Hamburg, Kunsthalle, Kupferstichkabinett, inv. 22455
Jacob van Ruisdael’s year of birth is deduced from a document of 1661, in which he stated his age as 32. His father, Isaack van Ruisdael, was a painter, a frame maker and a picture dealer. Undoubtedly, Jacob studied with him and possibly also with his uncle, Salomon van Ruysdael (1600-03-1670). His earliest landscapes are dated 1646. Dated drawings from that year are preserved as well. During his first years of productivity, he also made some etchings. In 1648, Jacob joined the Guild of St. Luke in his native Haarlem. In these years he paid visits to Naarden and Egmond and recorded his impressions in drawings, which he later used for paintings. Around 1650 he travelled with his friend Claes Berchem to the area along the Dutch-German border. In 1656 or slightly later Ruisdael moved to Amsterdam, where he received citizenship in 1659. He remained in Amsterdam for the rest of his life and died a bachelor. Meindert Hobbema is Ruisdael’s only documented pupil, but his influence extended to a large group of contemporary landscape painters, among them Guillaume Dubois, Cornelis Decker, Roelof van Vries, Salomon Rombouts and Jan van Kessel.
Notes
[1] For these see Slive 2001 (under literature), pp. 451-67, 530.

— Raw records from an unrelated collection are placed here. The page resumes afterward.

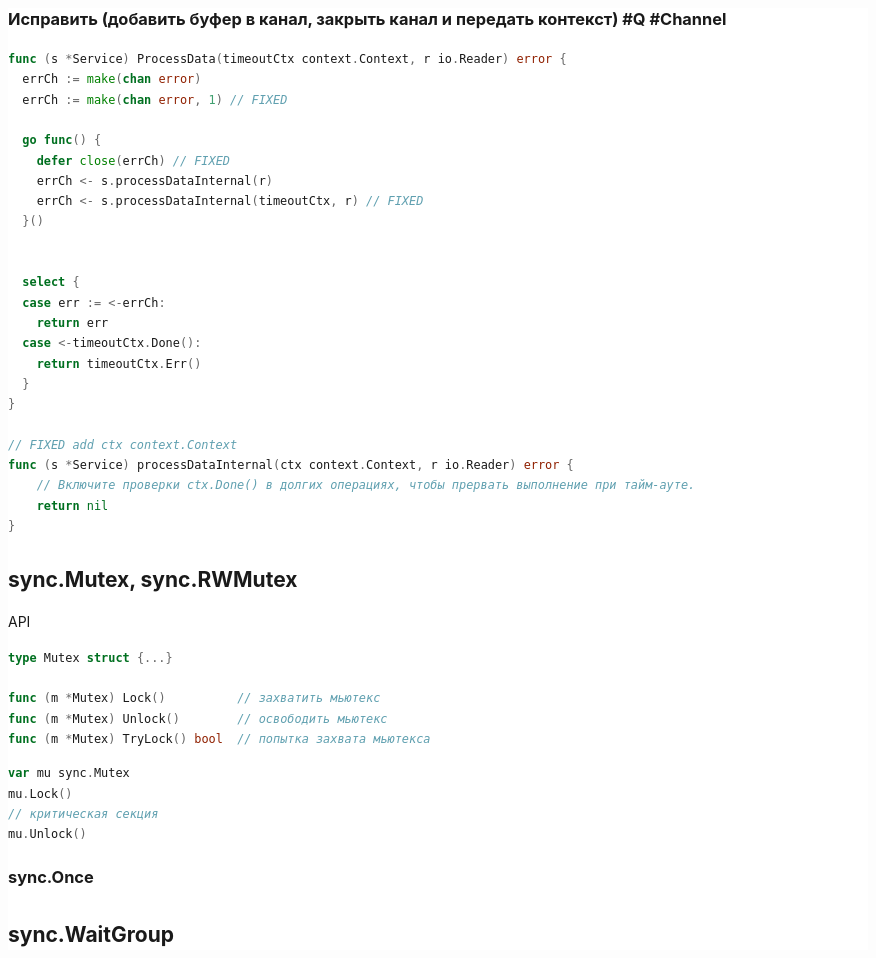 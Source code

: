 ### Исправить (добавить буфер в канал, закрыть канал и передать контекст) #Q #Channel 
```go
func (s *Service) ProcessData(timeoutCtx context.Context, r io.Reader) error {
  errCh := make(chan error)
  errCh := make(chan error, 1) // FIXED

  go func() {
	defer close(errCh) // FIXED
    errCh <- s.processDataInternal(r)
	errCh <- s.processDataInternal(timeoutCtx, r) // FIXED
  }()


  select {
  case err := <-errCh:
	return err
  case <-timeoutCtx.Done():
    return timeoutCtx.Err()
  }
}

// FIXED add ctx context.Context
func (s *Service) processDataInternal(ctx context.Context, r io.Reader) error {
    // Включите проверки ctx.Done() в долгих операциях, чтобы прервать выполнение при тайм-ауте.
    return nil
}
```
## sync.Mutex, sync.RWMutex

API

```go
type Mutex struct {...}

func (m *Mutex) Lock()          // захватить мьютекс
func (m *Mutex) Unlock()        // освободить мьютекс
func (m *Mutex) TryLock() bool  // попытка захвата мьютекса
```

```go
var mu sync.Mutex
mu.Lock()
// критическая секция
mu.Unlock()
```

### sync.Once

## sync.WaitGroup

[2] ‘He was able to depict sea water in the same way, when it pleased him to put on panel a rough sea, which with the violence of heaving waves foams against rock and dune. In this way of painting therefore he belonged to the best’ (Dus heeft hy ook het zeewater te verbeelden, wanner ‘t hem luste eene onstuimige zee, die met geweld van ryzende golven, tegens klip en duin aanbruisd, op ’t paneel te brengen. Zoo dat hy in die wyse van schilderen al van de beste is geweest). A. Houbraken, De groote schouburgh der Nederlantsche konstschilders en schilderessen, III, Amsterdam 1721, p. 66.
[3] See: https://collections.britishart.yale.edu/catalog/tms:422 (accessed 1 May 2024). In 1844 Turner painted another tribute to Ruisdael, titled Fishing Boats bringing a Disabled Ship into Port Ruysdael (London, Tate Gallery, inv. Eugène Delacroix (1798-1863) was similarly impressed by Ruisdael’s marine then in the collection of Comte de Morny, for which see: Slive 2001 (see under literature), p. 128.
[4] For a discussion see S. Slive, Jacob van Ruisdael: master of landscape, exh. cat. London (Royal Academy of Arts) 2005, p. 92.
[5] The seascape in Worcester is a view of the IJ with the skyline of Amsterdam in the far distance, see Slive 2001 (under literature), p. 466, no. 659.
[6] See his discussion of the chronology of the seascapes, Slive 2001 (see under literature), p. 449.
[7] Museum of Fine Arts (Gift of Rose-Marie and Eijk van Otterloo, in support of the Center for Netherlandish Art), inv. 2021.716.
[11] Slive 2001 (see under literature), p. 451, no. 640.
[12] Bürger/ Thoré 1869 (see under literature).
[13] For which see Slive 2001 (see under literature), p. 463.